In addition to the many experimental alternatives which make it possible to emphasize factors of the tender, Stanley Milgram proposes in its book published in 1974 a detailed analysis of the phenomenon. It is placed within an evolutionary framework and conjectures that obedience is a behavior inherent in the life in society and that the integration of an individual in a hierarchy implies that its own operation is modified by it: the human being passes then from the autonomous mode to the systematic mode where it becomes the representative of authority.

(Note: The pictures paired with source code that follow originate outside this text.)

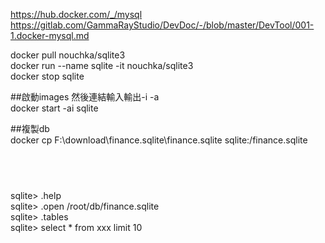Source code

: 
https://hub.docker.com/_/mysql <br/>
https://gitlab.com/GammaRayStudio/DevDoc/-/blob/master/DevTool/001-1.docker-mysql.md <br/>

docker pull nouchka/sqlite3 <br/>
docker run --name sqlite -it nouchka/sqlite3 <br/>
docker stop sqlite <br/>

##啟動images 然後連結輸入輸出-i -a <br/>
docker start -ai sqlite    <br/>

##複製db <br/>
docker cp F:\download\finance.sqlite\finance.sqlite sqlite:/finance.sqlite <br/>

## <br/>
sqlite> .help <br/>
sqlite> .open /root/db/finance.sqlite <br/>
sqlite> .tables <br/>
sqlite> select * from xxx limit 10 <br/>
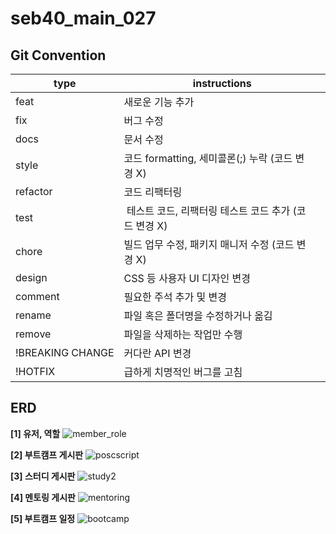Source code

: # seb40_main_027


## Git Convention
<div align=center> 

| type             | instructions                                                  |
| ---------------- | ------------------------------------------------------------- |
| feat             | 새로운 기능 추가                                              |
| fix              | 버그 수정                                                     |
| docs             | 문서 수정                                                     |
| style            | 코드 formatting, 세미콜론(;) 누락 (코드 변경 X)   |
| refactor         | 코드 리팩터링                                                 |
| test             |  테스트 코드, 리팩터링 테스트 코드 추가 (코드 변경 X) |
| chore            | 빌드 업무 수정, 패키지 매니저 수정 (코드 변경 X)      |
| design           | CSS 등 사용자 UI 디자인 변경                                  |
| comment          | 필요한 주석 추가 및 변경                                      |
| rename           | 파일 혹은 폴더명을 수정하거나 옮김            |
| remove           | 파일을 삭제하는 작업만 수행                            |
| !BREAKING CHANGE | 커다란 API 변경                                        |
| !HOTFIX          | 급하게 치명적인 버그를 고침                       |

</div>


## ERD
**[1] 유저, 역할**
![member_role](https://user-images.githubusercontent.com/97827368/205203318-90af07c7-b424-446f-a5be-b3df2bd495b7.JPG)


**[2] 부트캠프 게시판**
![poscscript](https://user-images.githubusercontent.com/97827368/205203340-5bc07f88-e030-49cb-83b6-e2c8b18a106e.JPG)


**[3] 스터디 게시판**
![study2](https://user-images.githubusercontent.com/97827368/205223589-e11c52c1-2b49-435e-b180-346a7ecc871e.JPG)


**[4] 멘토링 게시판**
![mentoring](https://user-images.githubusercontent.com/97827368/205203362-dd7d8531-7677-49cb-9ba8-24c50993b577.JPG)


**[5] 부트캠프 일정**
![bootcamp](https://user-images.githubusercontent.com/97827368/205203365-08354548-6220-4559-8dd9-52032658a793.JPG)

Starting from this model, he seeks the factors intervening with each of the three stages:
  1. prerequisites of obedience: they go from the family (education rests on an authority in the family) to the dominant ideology (the conviction that the cause is right, i.e. here the legitimacy of the scientific experimentation).
  2. the state of obedience (or state agentic): the most important demonstrations are the syntonization (receptivity increased vis-a-vis the authority and decreased for any external demonstration) and the loss of the direction of the responsibility . It notes also a redefinition of the situation in the sense that the subjected individual “is inclined to accept the definitions of the action provided by the legitimate authority”.
  3. causes maintaining in obedience: the most interesting phenomenon among those raised is the anxiety, which plays the part of valve of safety; it makes it possible the individual to be proven with itself by emotional demonstrations which he is in dissension with the order carried out.

A contrario , Stanley Milgram is strongly opposed to interpretations which would like to explain the experimental results by the internal aggressiveness of the subjects. Besides an alternative highlights that, where the subject was free to define the level of intensity. Here, only a person on the forty used the maximum level.

He also proposes a series of factual arguments to refute the three critics who are generally addressed to him: the not-representativeness of its subjects, their conviction in this experimental protocol, and impossibility of generalizing the experiment with real situations.

Role of obedience in the company

Obedience with an authority and the integration of the individual within a hierarchy are one of the bases of any company. This obedience with rules, and consequently with an authority, makes it possible to the individuals to live together and prevents that their needs and desires enter in conflict and put at evil the structure of the company.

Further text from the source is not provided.